This document describes ATF features which are available when entering composite texts.
Composite texts by convention have an ID beginning with Q and are declared by an @-line which immediately follows the &-line for the text:
&Q000002 = Archaic Lu A @composite
Composite IDs are listed in the Oracc Qcat [http://oracc.museum.upenn.edu/qcat]. To obtain an ID for a composite text email .
Most of the @-lines which are permitted in transliterations are not permitted in composites; this is because composites are organized around documentary structure rather than the structure of a physical object. The one exception is that milestones are allowed in composites.
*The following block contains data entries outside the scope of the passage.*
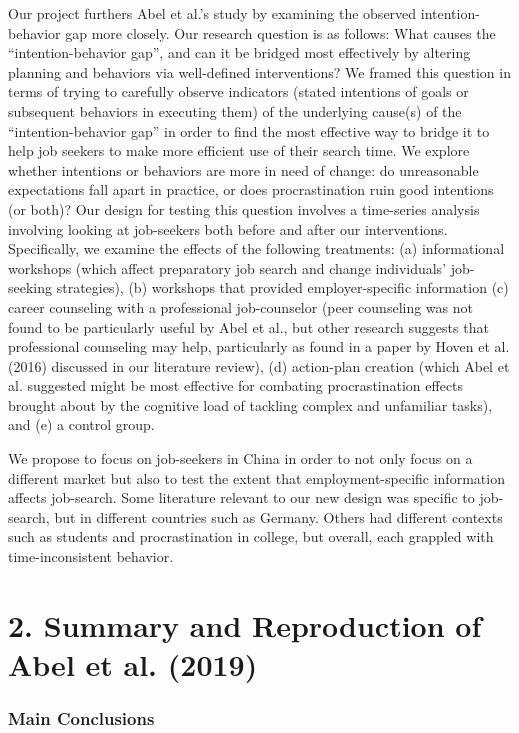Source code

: \documentclass[]{elsarticle} %
\begin{document}
Our project furthers Abel et al.'s study by examining the observed
intention-behavior gap more closely. Our research question is as
follows: What causes the ``intention-behavior gap'', and can it be
bridged most effectively by altering planning and behaviors via
well-defined interventions? We framed this question in terms of trying
to carefully observe indicators (stated intentions of goals or
subsequent behaviors in executing them) of the underlying cause(s) of
the ``intention-behavior gap'' in order to find the most effective way
to bridge it to help job seekers to make more efficient use of their
search time. We explore whether intentions or behaviors are more in need
of change: do unreasonable expectations fall apart in practice, or does
procrastination ruin good intentions (or both)? Our design for testing
this question involves a time-series analysis involving looking at
job-seekers both before and after our interventions. Specifically, we
examine the effects of the following treatments: (a) informational
workshops (which affect preparatory job search and change individuals'
job-seeking strategies), (b) workshops that provided employer-specific
information (c) career counseling with a professional job-counselor
(peer counseling was not found to be particularly useful by Abel et al.,
but other research suggests that professional counseling may help,
particularly as found in a paper by Hoven et al. (2016) discussed in our
literature review), (d) action-plan creation (which Abel et al.
suggested might be most effective for combating procrastination effects
brought about by the cognitive load of tackling complex and unfamiliar
tasks), and (e) a control group.

We propose to focus on job-seekers in China in order to not only focus
on a different market but also to test the extent that
employment-specific information affects job-search. Some literature
relevant to our new design was specific to job-search, but in different
countries such as Germany. Others had different contexts such as
students and procrastination in college, but overall, each grappled with
time-inconsistent behavior.

\section{2. Summary and Reproduction of Abel et al.
(2019)}\label{summary-and-reproduction-of-abel_bridging_2019}

\subsubsection{Main Conclusions}\label{main-conclusions}
\end{document}

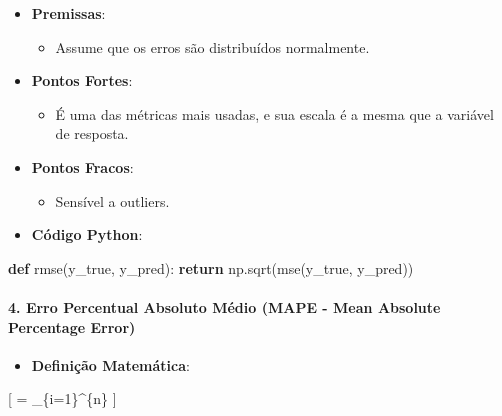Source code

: \documentclass[11pt]{article}
\providecommand{\tightlist}{%
      \setlength{\itemsep}{0pt}\setlength{\parskip}{0pt}}
\newenvironment{Shaded}{}{}
\newcommand{\KeywordTok}[1]{\textcolor[rgb]{0.00,0.44,0.13}{\textbf{{#1}}}}
\newcommand{\NormalTok}[1]{{#1}}
\newcommand{\ControlFlowTok}[1]{\textcolor[rgb]{0.00,0.44,0.13}{\textbf{{#1}}}}
\begin{document}
\begin{itemize}
\tightlist
\item
  \textbf{Premissas}:

  \begin{itemize}
  \tightlist
  \item
    Assume que os erros são distribuídos normalmente.
  \end{itemize}
\item
  \textbf{Pontos Fortes}:

  \begin{itemize}
  \tightlist
  \item
    É uma das métricas mais usadas, e sua escala é a mesma que a
    variável de resposta.
  \end{itemize}
\item
  \textbf{Pontos Fracos}:

  \begin{itemize}
  \tightlist
  \item
    Sensível a outliers.
  \end{itemize}
\item
  \textbf{Código Python}:
\end{itemize}

\begin{Shaded}
\begin{Highlighting}[]
\KeywordTok{def}\NormalTok{ rmse(y\_true, y\_pred):}
    \ControlFlowTok{return}\NormalTok{ np.sqrt(mse(y\_true, y\_pred))}
\end{Highlighting}
\end{Shaded}

\hypertarget{erro-percentual-absoluto-muxe9dio-mape---mean-absolute-percentage-error}{%
\paragraph{4. Erro Percentual Absoluto Médio (MAPE - Mean Absolute
Percentage
Error)}\label{erro-percentual-absoluto-muxe9dio-mape---mean-absolute-percentage-error}}

\begin{itemize}
\tightlist
\item
  \textbf{Definição Matemática}:
\end{itemize}

{[}  =  \sum\_\{i=1\}\^{}\{n\}
\left\textbar{}\right\textbar{} {]}
\end{document}
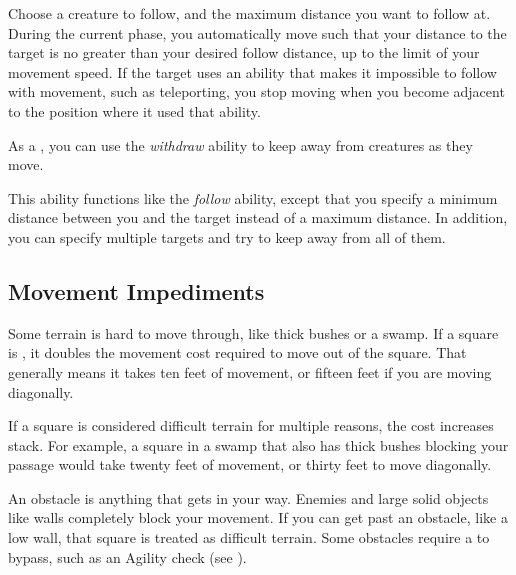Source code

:         \begin{freeability}{}
            Choose a creature to follow, and the maximum distance you want to follow at.
            During the current phase, you automatically move such that your distance to the target is no greater than your desired follow distance, up to the limit of your movement speed.
            If the target uses an ability that makes it impossible to follow with movement, such as teleporting, you stop moving when you become adjacent to the position where it used that ability.
        \end{freeability}

         As a , you can use the \textit{withdraw} ability to keep away from creatures as they move.

        \begin{freeability}{}
            This ability functions like the \textit{follow} ability, except that you specify a minimum distance between you and the target instead of a maximum distance.
            In addition, you can specify multiple targets and try to keep away from all of them.
        \end{freeability}

    \subsection{Movement Impediments}

        \label{Difficult Terrain}
        Some terrain is hard to move through, like thick bushes or a swamp.
        If a square is , it doubles the movement cost required to move out of the square.
        That generally means it takes ten feet of movement, or fifteen feet if you are moving diagonally.

        If a square is considered difficult terrain for multiple reasons, the cost increases stack.
        For example, a square in a swamp that also has thick bushes blocking your passage would take twenty feet of movement, or thirty feet to move diagonally.

        An obstacle is anything that gets in your way. Enemies and large solid objects like walls completely block your movement. If you can get past an obstacle, like a low wall, that square is treated as difficult terrain. Some obstacles require a  to bypass, such as an Agility check (see ).

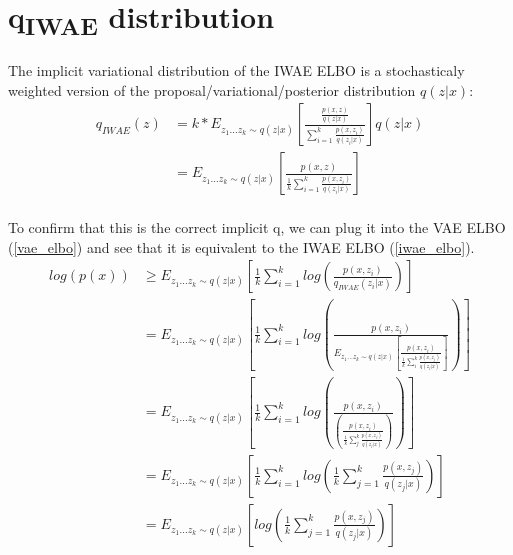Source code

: \documentclass{article}
\begin{document}









\section{q\textsubscript{IWAE} distribution}

The implicit variational distribution of the IWAE ELBO is a stochasticaly weighted version of the proposal/variational/posterior distribution $q(z|x)$:
\begin{align} 
    q_{IWAE}(z) &= k*E_{z_{1}...z_{k} \sim q(z|x)} \left[\frac{\frac{p(x,z)}{q(z|x)}}{\sum_{i=1}^k \frac{p(x,z_i)}{q(z_i|x)}}  \right] q(z|x) \\
    &= E_{z_{1}...z_{k} \sim q(z|x)} \left[\frac{p(x,z)}{\frac{1}{k}\sum_{i=1}^k \frac{p(x,z_i)}{q(z_i|x)}}  \right]
\end{align}
\\
To confirm that this is the correct implicit q, we can plug it into the VAE ELBO (\ref{vae_elbo}) and see that it is equivalent to the IWAE ELBO (\ref{iwae_elbo}).
\begin{align} 
    log(p(x)) & \geq E_{z_{1}...z_{k} \sim q(z|x)} \left[  \frac{1}{k}\sum_{i=1}^k log\left(\frac{p(x,z_i)}{q_{IWAE}(z_i|x)}  \right)  \right] \\
    &= E_{z_{1}...z_{k} \sim q(z|x)} \left[  \frac{1}{k}\sum_{i=1}^k log\left(\frac{p(x,z_i)}{E_{z_{1}...z_{k} \sim q(z|x)} \left[\frac{p(x,z_i)}{\frac{1}{k}\sum_i^k \frac{p(x,z_j)}{q(z_j|x)}}  \right]}  \right)  \right] \label{with_e} \\
    &= E_{z_{1}...z_{k} \sim q(z|x)} \left[  \frac{1}{k}\sum_{i=1}^k log\left(\frac{p(x,z_i)}{\left(\frac{p(x,z_i)}{\frac{1}{k}\sum_j^k \frac{p(x,z_j)}{q(z_j|x)}}  \right)}  \right)  \right] \label{without_e} \\
    &= E_{z_{1}...z_{k} \sim q(z|x)} \left[  \frac{1}{k}\sum_{i=1}^k log\left(\frac{1}{k}\sum_{j=1}^k \frac{p(x,z_j)}{q(z_j|x)}  \right)  \right] \label{with_avg} \\
    &= E_{z_{1}...z_{k} \sim q(z|x)} \left[  log\left(\frac{1}{k}\sum_{j=1}^k \frac{p(x,z_j)}{q(z_j|x)}  \right)  \right] \label{without_avg}
\end{align}
\end{document}
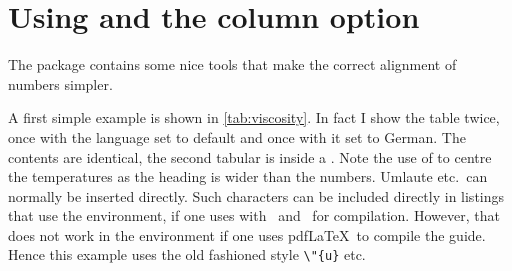 \section{Using  and the  column option}%
\label{sec:table:siunitx}

The  package contains some nice tools that make the
correct alignment of numbers simpler. 

A first simple example is shown in \cref{tab:viscosity}.
In fact I show the table twice, once
with the language set to default and once with it set to German. The
 contents are identical, the second tabular is inside a
. Note the use of
to centre the temperatures as the heading is wider than the numbers.
Umlaute etc.\ can normally be inserted directly.
Such characters can be included directly in listings that use the  environment,
if one uses  with \LuaLaTeX\ and \XeLaTeX\ for compilation.
However, that does not work in the  environment if one uses pdf\LaTeX\ to compile the guide.
Hence this example uses the old fashioned style \verb|\"{u}| etc.

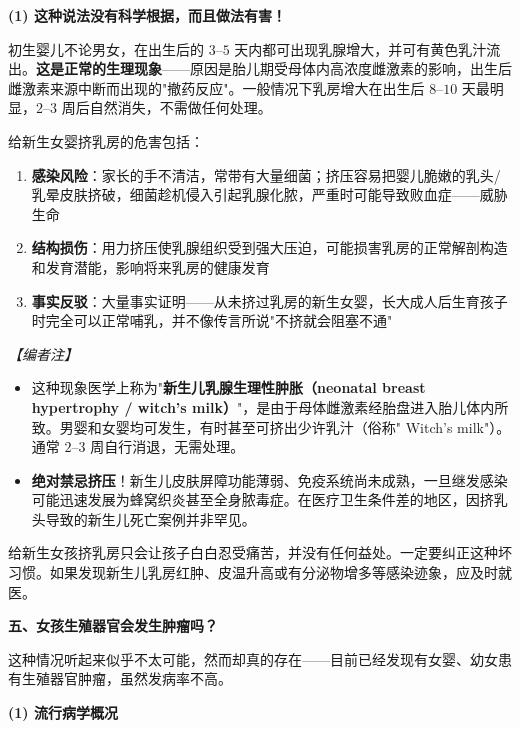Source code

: \begin{enumerate}
\vspace{0.5em}
\noindent\textbf{(1) 这种说法没有科学根据，而且做法有害！}

初生婴儿不论男女，在出生后的 $3$--$5$ 天内都可出现乳腺增大，并可有黄色乳汁流出。\textbf{这是正常的生理现象}——原因是胎儿期受母体内高浓度雌激素的影响，出生后雌激素来源中断而出现的"撤药反应"。一般情况下乳房增大在出生后 $8$--$10$ 天最明显，$2$--$3$ 周后自然消失，不需做任何处理。

给新生女婴挤乳房的危害包括：
\begin{enumerate}
	\item \textbf{感染风险}：家长的手不清洁，常带有大量细菌；挤压容易把婴儿脆嫩的乳头/乳晕皮肤挤破，细菌趁机侵入引起乳腺化脓，严重时可能导致败血症——威胁生命
	\item \textbf{结构损伤}：用力挤压使乳腺组织受到强大压迫，可能损害乳房的正常解剖构造和发育潜能，影响将来乳房的健康发育
	\item \textbf{事实反驳}：大量事实证明——从未挤过乳房的新生女婴，长大成人后生育孩子时完全可以正常哺乳，并不像传言所说"不挤就会阻塞不通"
\end{enumerate}

\vspace{0.3em}
\noindent\textit{【编者注】}
\begin{itemize}
	\item 这种现象医学上称为"\textbf{新生儿乳腺生理性肿胀（neonatal breast hypertrophy / witch's milk）}"，是由于母体雌激素经胎盘进入胎儿体内所致。男婴和女婴均可发生，有时甚至可挤出少许乳汁（俗称" Witch's milk"）。通常 $2$--$3$ 周自行消退，无需处理。
	\item \textbf{绝对禁忌挤压}！新生儿皮肤屏障功能薄弱、免疫系统尚未成熟，一旦继发感染可能迅速发展为蜂窝织炎甚至全身脓毒症。在医疗卫生条件差的地区，因挤乳头导致的新生儿死亡案例并非罕见。
\end{itemize}

\begin{tcolorbox}[colback=pink!5!white,colframe=red!50!black,title=贴心小叮咛]
给新生女孩挤乳房只会让孩子白白忍受痛苦，并没有任何益处。一定要纠正这种坏习惯。如果发现新生儿乳房红肿、皮温升高或有分泌物增多等感染迹象，应及时就医。
\end{tcolorbox}

\vspace{0.8em}
\noindent\textbf{五、女孩生殖器官会发生肿瘤吗？}

这种情况听起来似乎不太可能，然而却真的存在——目前已经发现有女婴、幼女患有生殖器官肿瘤，虽然发病率不高。

\vspace{0.5em}
\noindent\textbf{(1) 流行病学概况}


\end{enumerate}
Documentary divisions are indicated in ATF by use of the
@div
tag which is followed by the name of the division
and an optional name for the division. The @div
tag
requires a closing @end
tag, which must take as its
single argument the name of its corresponding opening
@div
. @div
's of different kinds may not be
interwoven.
@div part 1 ... @end part @div colophon ... @end colophon
In the liturgical corpus (including ETCSL editions of texts which could reasonably be considered liturgical), kirugu and other rubrics are used as logical structures, and they contain subdivisions giving the actual rubric; this is supported with the following syntax:
@div kirugu 1 1. tur3-ra-na ... @div rubric kirugu 10. ki-ru-gu2 1(disz)-a-kam @end rubric @end kirugu @div giszgigal 1 11. u2-a a-u3-a u2-a-u2-a @div rubric giszgigal 12. gisz-gi4-gal2-bi-im @end rubric @end giszgigal
A physical location may be given in a composite by using the locator milestone; the content after locator is a label. This is intended for use when the documentary structure of composites is being used to edit a text which is preserved only in one exemplar (the ePSD royal inscriptions corpus edits all royal inscriptions as composites):
1. a @m=locator o 1
Variants are implemented to support the ETCSL corpus but may be used in any composite.